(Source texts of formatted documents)
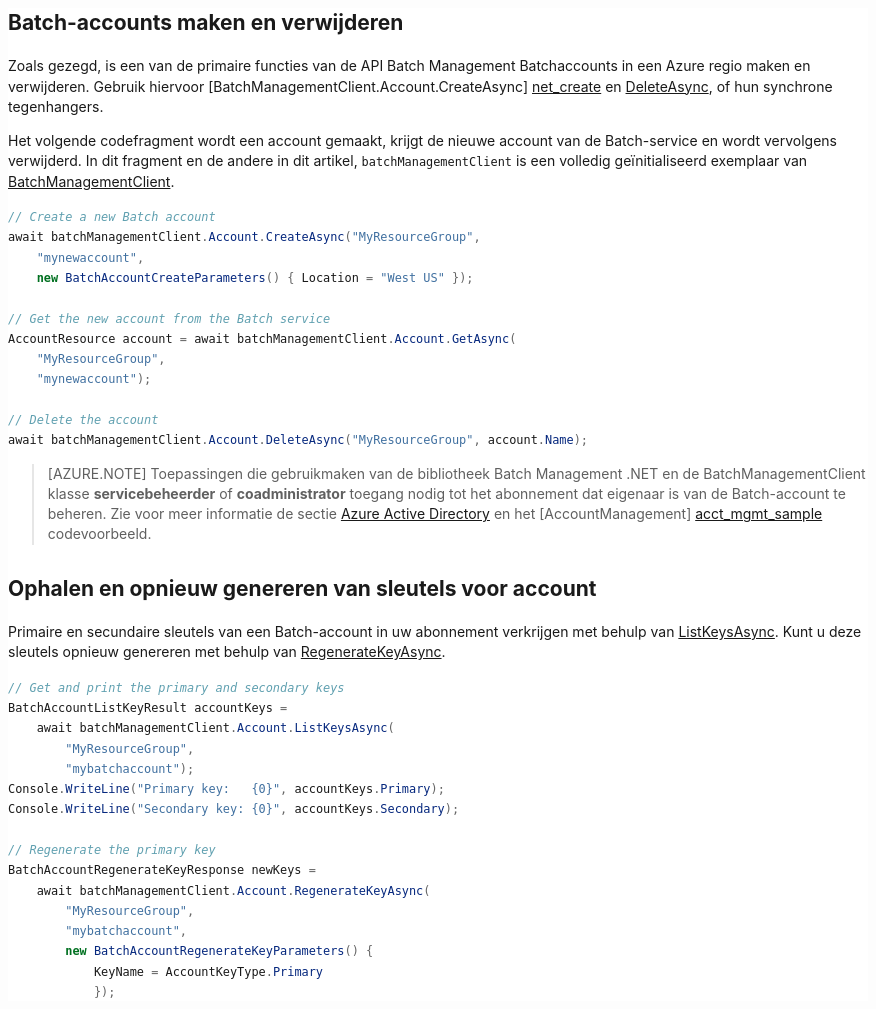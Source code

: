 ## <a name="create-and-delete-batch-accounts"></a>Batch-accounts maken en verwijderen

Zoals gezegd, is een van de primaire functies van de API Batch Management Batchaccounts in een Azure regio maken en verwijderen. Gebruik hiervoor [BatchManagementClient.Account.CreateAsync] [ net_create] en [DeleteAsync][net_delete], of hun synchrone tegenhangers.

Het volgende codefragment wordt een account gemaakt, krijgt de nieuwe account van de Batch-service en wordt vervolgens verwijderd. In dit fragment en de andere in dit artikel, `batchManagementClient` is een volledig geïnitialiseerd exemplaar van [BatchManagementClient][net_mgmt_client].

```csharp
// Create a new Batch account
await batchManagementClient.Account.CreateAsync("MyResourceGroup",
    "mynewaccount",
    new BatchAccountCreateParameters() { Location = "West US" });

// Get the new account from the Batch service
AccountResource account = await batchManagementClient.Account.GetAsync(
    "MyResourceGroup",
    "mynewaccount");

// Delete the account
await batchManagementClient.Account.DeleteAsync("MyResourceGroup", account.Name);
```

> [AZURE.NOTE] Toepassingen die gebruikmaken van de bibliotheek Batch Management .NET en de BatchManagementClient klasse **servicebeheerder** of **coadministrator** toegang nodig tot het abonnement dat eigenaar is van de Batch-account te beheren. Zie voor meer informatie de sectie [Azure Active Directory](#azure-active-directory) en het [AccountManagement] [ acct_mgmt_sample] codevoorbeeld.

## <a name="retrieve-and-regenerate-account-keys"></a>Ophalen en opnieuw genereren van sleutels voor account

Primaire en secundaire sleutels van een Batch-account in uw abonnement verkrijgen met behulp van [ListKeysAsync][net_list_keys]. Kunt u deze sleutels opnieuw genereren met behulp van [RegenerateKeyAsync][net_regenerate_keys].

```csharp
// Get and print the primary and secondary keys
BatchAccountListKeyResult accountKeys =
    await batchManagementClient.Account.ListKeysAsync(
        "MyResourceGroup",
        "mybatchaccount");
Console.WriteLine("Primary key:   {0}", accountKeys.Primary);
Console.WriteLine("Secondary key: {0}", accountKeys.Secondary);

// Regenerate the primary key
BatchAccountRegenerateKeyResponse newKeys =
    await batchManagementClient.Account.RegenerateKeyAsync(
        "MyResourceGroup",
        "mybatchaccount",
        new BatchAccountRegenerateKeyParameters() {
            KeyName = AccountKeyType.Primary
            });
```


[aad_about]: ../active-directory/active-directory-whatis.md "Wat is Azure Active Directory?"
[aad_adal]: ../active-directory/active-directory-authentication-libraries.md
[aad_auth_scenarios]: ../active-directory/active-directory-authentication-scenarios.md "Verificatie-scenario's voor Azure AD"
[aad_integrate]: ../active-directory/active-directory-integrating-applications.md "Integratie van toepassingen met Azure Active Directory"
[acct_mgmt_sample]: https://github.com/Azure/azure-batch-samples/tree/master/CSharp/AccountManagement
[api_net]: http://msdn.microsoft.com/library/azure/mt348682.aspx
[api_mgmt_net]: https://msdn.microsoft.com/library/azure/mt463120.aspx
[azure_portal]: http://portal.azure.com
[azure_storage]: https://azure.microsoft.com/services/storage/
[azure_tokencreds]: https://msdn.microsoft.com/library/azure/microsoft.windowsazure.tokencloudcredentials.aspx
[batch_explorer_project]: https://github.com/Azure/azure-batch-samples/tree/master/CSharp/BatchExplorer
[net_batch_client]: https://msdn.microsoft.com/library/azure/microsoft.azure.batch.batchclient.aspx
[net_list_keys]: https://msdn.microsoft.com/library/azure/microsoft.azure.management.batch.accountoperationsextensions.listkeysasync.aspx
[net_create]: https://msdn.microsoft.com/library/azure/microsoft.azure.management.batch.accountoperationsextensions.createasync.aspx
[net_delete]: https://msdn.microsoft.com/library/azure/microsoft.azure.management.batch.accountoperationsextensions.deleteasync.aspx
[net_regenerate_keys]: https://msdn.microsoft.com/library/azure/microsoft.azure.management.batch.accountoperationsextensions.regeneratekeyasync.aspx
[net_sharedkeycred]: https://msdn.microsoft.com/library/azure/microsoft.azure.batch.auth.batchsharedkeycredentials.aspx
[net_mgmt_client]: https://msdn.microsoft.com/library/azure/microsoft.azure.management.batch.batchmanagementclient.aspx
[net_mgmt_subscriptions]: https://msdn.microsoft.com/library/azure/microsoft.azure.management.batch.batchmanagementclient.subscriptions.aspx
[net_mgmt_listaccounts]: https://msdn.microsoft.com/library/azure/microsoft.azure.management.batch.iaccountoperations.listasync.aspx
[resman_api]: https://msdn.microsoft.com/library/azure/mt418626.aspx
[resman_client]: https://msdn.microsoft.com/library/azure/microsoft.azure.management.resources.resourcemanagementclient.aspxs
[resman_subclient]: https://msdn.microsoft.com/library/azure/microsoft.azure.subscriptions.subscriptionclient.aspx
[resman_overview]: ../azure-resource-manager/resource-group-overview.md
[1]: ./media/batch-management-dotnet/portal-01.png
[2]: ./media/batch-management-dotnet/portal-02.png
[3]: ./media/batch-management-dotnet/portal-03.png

| Activity |
Return each line of the data that contains the string "dotnet".

| Response |
[1]: ./media/batch-management-dotnet/portal-01.png
[2]: ./media/batch-management-dotnet/portal-02.png
[3]: ./media/batch-management-dotnet/portal-03.png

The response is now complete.